Cuando Tarancón asumió la presidencia de la Conferencia Episcopal, los nuevos aires que venían del Concilio habían producido una tensión interna en el mundo eclesiástico tan grave que dos de cada tres sacerdotes estaban en desacuerdo con la jerarquía, según recuerda Martín Patino. El cardenal supo, mucho antes que se produjera el cambio político, liderar una transformación que era, al mismo tiempo, imprescindible y difícil. Lo hizo mediante documentos muy significativos (Iglesia y comunidad política, 1973), pero también pasando por trances muy duros, en especial en el año 1972, el más tenso en las relaciones entre los dos poderes.
Sin duda había sido un obispo joven dotado de una sensibilidad social excepcional, pero, como revelan sus memorias, en realidad, en la primera parte de su vida estaba espontáneamente integrado en el régimen. Para él, la puesta al día debió ser toda una exigencia, pero supo cumplirla y lo hizo por motivos estrictamente religiosos. Lo que dijo en alguna ocasión acerca de Franco, al que encontró al final de su vida "más envejecido por dentro que por fuera", testimonia la distancia entre las actitudes de los dos personajes.

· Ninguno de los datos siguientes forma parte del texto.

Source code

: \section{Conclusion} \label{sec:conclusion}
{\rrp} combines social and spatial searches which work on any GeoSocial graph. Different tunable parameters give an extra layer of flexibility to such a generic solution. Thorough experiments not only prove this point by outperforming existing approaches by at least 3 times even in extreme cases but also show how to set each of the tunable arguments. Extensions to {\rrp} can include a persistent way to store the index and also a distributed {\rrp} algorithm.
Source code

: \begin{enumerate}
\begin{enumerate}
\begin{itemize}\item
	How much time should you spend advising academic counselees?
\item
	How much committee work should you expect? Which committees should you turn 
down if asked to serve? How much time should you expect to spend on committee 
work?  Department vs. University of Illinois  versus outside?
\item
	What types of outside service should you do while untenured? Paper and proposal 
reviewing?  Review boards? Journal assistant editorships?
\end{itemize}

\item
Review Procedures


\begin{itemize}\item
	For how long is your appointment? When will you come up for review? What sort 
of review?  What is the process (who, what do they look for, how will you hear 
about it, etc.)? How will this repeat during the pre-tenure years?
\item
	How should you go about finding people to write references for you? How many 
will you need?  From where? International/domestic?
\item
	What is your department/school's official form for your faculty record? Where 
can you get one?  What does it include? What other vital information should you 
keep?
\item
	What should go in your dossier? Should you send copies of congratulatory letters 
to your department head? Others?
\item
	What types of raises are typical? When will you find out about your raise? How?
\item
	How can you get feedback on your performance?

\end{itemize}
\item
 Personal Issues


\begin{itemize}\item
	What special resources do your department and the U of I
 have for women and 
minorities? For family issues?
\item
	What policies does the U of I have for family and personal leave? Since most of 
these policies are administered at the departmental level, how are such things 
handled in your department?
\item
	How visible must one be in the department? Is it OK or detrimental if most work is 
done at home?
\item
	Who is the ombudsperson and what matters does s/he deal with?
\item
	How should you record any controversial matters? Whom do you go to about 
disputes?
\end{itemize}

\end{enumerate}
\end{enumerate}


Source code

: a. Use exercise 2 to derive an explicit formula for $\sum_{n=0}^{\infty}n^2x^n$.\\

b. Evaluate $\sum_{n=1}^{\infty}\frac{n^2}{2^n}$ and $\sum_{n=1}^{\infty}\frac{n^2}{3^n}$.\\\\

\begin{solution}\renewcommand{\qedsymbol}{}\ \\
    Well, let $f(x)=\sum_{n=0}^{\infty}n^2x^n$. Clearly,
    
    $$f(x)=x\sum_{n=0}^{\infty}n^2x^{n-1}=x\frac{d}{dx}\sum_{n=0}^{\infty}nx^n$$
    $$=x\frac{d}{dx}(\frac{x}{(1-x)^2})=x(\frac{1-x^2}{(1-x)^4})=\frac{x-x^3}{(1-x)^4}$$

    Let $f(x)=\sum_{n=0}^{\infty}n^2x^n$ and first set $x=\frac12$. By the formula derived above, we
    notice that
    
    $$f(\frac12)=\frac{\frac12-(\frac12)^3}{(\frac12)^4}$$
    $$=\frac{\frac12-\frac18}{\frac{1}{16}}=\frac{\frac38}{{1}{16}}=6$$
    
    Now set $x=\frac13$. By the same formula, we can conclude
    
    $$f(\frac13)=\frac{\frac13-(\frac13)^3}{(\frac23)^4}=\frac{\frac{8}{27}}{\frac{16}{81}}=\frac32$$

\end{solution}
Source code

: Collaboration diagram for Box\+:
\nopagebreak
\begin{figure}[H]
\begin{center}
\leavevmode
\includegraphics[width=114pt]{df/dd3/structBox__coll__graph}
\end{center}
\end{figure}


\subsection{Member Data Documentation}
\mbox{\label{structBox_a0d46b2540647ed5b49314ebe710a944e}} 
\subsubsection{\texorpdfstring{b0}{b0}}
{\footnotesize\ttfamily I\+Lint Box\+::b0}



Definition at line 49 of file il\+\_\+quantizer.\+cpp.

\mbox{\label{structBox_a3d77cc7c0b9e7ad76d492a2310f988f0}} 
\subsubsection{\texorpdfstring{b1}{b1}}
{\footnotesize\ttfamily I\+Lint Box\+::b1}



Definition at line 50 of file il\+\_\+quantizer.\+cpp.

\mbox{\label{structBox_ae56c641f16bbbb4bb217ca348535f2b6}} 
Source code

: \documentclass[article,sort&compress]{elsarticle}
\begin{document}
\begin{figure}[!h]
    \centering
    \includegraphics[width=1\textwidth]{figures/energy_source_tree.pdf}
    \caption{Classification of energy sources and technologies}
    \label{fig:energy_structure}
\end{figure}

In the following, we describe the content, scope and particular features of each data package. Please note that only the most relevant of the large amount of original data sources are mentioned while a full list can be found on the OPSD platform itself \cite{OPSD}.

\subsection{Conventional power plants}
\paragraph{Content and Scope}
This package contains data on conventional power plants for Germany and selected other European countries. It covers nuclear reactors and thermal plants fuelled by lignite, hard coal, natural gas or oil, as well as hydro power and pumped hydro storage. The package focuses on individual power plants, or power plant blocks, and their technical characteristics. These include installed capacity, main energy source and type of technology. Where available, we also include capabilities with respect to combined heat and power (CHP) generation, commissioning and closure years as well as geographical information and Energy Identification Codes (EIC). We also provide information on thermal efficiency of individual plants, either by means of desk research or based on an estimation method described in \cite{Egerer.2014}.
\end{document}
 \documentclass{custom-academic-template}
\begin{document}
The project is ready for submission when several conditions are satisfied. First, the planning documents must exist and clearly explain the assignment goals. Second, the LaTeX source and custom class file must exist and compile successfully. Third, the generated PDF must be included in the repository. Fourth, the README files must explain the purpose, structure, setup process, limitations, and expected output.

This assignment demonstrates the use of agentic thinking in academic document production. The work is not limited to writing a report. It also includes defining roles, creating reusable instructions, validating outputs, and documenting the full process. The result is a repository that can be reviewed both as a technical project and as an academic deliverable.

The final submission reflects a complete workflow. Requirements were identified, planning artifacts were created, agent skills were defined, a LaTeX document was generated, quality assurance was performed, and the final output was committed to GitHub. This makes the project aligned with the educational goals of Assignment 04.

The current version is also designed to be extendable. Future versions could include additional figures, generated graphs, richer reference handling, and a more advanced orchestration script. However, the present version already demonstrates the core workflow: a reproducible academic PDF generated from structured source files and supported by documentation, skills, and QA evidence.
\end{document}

En la hora de la transición, Tarancón ya había cubierto una trayectoria que le colocaba en una situación óptima para servir a los intereses del catolicismo y de la sociedad española. Fue de la media docena de españoles que, por el papel eminente que ocupaba, pudo en determinados momentos (como aquella misa del Espíritu Santo en el momento inicial del reinado de Juan Carlos l) jugar un papel decisivo para suavizar todas las asperezas del proceso. No erró en aquel terreno en que su acción rozó lo político: defendió una separación de poderes que no supusiera indiferencia radical y extrajo de la experiencia del pasado la enseñanza de que era mejor que no se formara un partido confesional. Ha dejado, además, a la Iglesia española una generación de prelados que habían trabajado con él y que figuran entre lo más destacado del episcopado español.
Una visión superficial, hecha del recuerdo del "Tarancón, al paredón" de los ultras en 1973 y de su sabiduría socarrona para la vida pública, puede ofrecer de él una imagen distorsionada por completo. Nada tenía de florentino y politizado jerarca eclesiástico, sino que, como sabemos perfectamente quienes somos católicos, era, ante todo y sobre todo, un cura muy cura, cuya actividad pastoral, por ejemplo mediante sus artículos en Vida Nueva, ha sido incesante hasta el último momento. Estando con él descubrías que era, en el buen sentido de la palabra, bueno. En esa labor, además, demostró que no sólo había sido un excelente piloto en la transición, sino que era capaz de indicar el rumbo del futuro, consistente en presentar sin agresividad y con tolerancia, con estima de la fe propia y sin cobardía, una fe cristiana ofrecida como posibilidad al resto de los españoles.